Hackathon winner for Starknet Winter hackathon (3rd place general, 1st place Giza track)
This project was developed for the Giza's track of the Starknet Winter hackathon. The idea was to demonstrate how Giza actions could be used for Telegram bots and other chat applications, so that async functions (i.e. actions) could process incoming messages to a bot. The bot can be accessed at https://t.me/giza_sentiment_bot.

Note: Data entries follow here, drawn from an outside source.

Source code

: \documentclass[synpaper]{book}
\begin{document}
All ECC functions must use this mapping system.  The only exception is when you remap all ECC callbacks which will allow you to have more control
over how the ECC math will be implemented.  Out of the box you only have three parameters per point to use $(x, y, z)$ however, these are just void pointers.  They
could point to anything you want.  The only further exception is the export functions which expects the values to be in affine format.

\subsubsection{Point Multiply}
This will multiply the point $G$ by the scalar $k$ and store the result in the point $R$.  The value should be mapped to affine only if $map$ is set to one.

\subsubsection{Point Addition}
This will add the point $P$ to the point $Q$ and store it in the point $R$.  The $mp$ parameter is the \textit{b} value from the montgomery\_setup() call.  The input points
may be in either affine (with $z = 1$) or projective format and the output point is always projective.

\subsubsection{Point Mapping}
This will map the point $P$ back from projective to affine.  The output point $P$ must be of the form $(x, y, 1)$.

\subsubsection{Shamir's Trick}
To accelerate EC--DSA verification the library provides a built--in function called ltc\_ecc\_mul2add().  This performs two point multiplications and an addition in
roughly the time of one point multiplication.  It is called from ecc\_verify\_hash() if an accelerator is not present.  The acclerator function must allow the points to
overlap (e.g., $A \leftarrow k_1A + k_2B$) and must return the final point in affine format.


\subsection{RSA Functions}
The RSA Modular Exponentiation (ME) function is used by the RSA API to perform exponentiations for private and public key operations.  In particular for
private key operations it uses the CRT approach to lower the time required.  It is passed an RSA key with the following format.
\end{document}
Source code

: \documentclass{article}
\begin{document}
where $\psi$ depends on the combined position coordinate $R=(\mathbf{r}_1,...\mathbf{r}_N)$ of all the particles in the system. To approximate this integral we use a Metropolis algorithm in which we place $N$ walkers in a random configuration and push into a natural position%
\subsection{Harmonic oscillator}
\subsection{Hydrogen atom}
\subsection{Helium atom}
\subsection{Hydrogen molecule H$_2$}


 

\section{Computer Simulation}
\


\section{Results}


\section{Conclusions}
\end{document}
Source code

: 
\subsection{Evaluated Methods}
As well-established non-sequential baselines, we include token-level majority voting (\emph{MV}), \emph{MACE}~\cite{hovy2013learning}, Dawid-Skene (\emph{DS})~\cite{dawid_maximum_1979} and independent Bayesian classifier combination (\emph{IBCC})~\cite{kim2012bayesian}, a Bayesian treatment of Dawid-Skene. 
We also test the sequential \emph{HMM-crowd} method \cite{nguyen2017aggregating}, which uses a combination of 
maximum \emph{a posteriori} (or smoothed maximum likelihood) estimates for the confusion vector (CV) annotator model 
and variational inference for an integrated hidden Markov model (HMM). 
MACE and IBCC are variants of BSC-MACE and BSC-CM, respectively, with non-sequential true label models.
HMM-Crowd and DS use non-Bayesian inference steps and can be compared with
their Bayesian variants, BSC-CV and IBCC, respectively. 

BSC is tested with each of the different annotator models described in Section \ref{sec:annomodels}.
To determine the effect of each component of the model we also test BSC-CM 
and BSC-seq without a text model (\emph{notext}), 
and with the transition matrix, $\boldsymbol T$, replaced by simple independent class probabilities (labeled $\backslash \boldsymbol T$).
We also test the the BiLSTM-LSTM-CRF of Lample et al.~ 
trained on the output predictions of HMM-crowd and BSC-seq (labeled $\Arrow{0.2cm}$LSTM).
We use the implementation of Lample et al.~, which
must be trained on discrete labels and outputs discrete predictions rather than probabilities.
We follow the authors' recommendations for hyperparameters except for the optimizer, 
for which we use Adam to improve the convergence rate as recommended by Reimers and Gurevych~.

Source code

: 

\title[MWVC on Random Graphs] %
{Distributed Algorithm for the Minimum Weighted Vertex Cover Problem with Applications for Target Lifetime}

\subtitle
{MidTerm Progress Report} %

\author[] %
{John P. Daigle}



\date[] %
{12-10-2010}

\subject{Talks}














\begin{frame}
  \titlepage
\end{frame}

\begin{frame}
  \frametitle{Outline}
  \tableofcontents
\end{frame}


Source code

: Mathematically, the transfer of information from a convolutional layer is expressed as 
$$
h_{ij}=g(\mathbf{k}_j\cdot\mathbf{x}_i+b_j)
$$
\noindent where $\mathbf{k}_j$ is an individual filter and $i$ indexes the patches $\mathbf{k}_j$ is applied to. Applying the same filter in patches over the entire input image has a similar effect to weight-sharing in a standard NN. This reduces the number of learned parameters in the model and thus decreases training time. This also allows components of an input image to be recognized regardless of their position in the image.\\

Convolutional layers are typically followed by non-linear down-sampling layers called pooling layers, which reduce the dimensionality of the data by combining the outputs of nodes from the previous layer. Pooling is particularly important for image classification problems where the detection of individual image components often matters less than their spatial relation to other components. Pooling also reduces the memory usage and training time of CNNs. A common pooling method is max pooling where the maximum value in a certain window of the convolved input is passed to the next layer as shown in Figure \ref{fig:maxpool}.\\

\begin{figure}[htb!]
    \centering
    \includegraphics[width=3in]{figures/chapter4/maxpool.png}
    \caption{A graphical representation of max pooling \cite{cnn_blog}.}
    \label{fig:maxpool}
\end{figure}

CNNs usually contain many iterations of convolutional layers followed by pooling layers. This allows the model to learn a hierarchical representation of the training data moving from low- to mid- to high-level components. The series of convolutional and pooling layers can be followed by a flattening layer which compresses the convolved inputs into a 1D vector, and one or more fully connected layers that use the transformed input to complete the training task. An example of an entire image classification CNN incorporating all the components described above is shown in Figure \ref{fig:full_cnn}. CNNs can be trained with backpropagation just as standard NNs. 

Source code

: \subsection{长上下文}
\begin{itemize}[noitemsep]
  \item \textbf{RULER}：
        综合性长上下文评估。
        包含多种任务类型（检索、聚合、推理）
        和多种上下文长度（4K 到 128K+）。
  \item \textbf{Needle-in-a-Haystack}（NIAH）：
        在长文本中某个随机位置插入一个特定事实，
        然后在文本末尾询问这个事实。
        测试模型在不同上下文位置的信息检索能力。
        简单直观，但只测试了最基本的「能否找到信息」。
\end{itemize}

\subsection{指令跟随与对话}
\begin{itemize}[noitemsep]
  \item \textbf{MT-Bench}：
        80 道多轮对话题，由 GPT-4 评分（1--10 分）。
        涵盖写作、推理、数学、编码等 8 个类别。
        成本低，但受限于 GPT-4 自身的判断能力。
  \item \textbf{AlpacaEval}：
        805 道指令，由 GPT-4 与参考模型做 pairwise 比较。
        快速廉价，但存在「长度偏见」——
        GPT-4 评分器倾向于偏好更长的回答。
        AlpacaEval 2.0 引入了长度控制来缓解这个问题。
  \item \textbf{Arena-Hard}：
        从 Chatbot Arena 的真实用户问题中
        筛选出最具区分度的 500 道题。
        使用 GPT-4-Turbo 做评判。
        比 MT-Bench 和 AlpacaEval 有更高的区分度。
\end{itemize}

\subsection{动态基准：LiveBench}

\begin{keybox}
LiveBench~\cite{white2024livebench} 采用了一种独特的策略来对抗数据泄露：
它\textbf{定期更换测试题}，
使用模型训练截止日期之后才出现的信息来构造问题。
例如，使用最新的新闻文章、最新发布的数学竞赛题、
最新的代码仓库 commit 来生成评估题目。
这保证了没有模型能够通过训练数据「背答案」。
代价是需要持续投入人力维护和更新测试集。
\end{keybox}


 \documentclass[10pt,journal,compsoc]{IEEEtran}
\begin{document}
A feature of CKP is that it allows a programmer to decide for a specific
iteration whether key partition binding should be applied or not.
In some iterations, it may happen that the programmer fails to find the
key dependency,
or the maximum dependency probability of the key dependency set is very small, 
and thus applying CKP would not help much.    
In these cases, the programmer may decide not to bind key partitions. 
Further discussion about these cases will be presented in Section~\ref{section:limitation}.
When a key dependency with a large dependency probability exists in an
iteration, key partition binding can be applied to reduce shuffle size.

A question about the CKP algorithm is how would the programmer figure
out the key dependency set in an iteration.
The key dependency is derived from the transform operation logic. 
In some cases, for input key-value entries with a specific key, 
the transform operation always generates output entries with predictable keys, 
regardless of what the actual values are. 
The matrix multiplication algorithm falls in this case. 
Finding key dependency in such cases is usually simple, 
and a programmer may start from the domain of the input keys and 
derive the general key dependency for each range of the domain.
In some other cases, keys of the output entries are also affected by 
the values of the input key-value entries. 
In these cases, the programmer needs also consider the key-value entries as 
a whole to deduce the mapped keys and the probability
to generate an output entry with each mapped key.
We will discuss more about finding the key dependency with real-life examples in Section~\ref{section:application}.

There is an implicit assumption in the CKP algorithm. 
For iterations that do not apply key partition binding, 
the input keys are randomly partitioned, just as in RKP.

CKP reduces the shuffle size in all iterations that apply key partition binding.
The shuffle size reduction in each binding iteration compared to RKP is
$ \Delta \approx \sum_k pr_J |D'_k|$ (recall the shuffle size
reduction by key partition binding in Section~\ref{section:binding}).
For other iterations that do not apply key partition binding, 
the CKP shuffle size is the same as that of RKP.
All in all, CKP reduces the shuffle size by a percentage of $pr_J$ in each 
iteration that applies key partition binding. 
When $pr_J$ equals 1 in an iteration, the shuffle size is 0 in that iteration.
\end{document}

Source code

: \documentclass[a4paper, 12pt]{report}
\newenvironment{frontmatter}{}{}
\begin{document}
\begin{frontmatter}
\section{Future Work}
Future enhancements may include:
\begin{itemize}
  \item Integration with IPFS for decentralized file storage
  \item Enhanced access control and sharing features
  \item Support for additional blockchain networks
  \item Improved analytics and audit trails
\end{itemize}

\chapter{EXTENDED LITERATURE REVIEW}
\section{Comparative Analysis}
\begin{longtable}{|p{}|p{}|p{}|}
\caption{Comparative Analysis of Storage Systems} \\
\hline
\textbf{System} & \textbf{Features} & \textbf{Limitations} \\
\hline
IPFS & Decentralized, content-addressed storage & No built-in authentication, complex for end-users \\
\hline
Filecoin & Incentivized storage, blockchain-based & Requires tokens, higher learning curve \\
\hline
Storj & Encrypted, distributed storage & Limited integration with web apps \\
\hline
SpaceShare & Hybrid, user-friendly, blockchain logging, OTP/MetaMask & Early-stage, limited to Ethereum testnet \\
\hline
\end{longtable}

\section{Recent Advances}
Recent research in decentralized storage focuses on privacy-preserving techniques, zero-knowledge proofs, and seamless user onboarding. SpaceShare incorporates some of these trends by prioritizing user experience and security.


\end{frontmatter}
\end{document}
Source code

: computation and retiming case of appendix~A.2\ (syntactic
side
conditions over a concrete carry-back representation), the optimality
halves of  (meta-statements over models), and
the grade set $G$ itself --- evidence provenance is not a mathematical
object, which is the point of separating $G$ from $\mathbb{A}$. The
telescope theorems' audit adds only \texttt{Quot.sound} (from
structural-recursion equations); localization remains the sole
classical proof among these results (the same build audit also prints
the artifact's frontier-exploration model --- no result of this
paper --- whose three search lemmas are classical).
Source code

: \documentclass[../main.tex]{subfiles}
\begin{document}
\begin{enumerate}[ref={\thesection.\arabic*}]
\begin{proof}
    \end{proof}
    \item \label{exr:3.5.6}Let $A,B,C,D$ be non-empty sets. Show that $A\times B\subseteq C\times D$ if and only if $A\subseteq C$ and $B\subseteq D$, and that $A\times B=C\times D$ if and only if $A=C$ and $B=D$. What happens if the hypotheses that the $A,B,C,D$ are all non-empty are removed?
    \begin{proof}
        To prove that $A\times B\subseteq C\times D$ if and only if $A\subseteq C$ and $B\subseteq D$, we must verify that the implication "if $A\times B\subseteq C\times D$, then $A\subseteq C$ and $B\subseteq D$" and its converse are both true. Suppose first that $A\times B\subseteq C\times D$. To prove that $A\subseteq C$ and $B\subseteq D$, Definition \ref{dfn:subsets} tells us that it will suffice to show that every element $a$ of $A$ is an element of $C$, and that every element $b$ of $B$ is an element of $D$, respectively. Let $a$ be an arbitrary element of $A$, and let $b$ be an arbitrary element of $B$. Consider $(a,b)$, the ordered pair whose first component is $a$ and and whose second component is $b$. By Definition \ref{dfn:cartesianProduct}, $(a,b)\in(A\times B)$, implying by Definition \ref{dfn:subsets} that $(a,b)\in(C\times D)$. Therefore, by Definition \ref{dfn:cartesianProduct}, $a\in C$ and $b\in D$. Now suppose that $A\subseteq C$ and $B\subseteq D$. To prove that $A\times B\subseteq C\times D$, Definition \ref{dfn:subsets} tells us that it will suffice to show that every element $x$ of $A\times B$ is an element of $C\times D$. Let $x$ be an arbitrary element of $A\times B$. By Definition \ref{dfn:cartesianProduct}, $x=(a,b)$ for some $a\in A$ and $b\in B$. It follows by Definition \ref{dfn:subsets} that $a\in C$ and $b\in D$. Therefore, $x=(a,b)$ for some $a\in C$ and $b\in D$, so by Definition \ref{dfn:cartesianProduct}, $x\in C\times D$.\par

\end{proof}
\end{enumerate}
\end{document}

The use case we explored here was a standard one, namely ETH price prediction. We used the Giza's Dataset loader for fetching token prices, combined with a model to generate a forecast for the next 5 days. This forecast is produced via a Giza action and finally sent to the user as a message over Telegram.
We believe this use-case is innovative since it demonstrates different ways in which ZKML can be packaged and delivered to users, this time in a more social way.
We also briefly discuss our choice of ML model for forecasting. We used Prophet because it offers fast training and inference with reasonable results. However, it's worth mentioning that other models (particularly tsai or LagLlama) are very promising, but we note that the large model size might prove troublesome for ZK verification with Cairo.
The verifiability part of the model could not be achieved due to difficulties related to a. converting the Prophet model into the ONNX format and b. converting from ONNX to the Cairo format (we expect the model to have a large size hence be non-trivial to convert). It would be great to continue working on this conversion and allowing more models to be verifiable on-chain.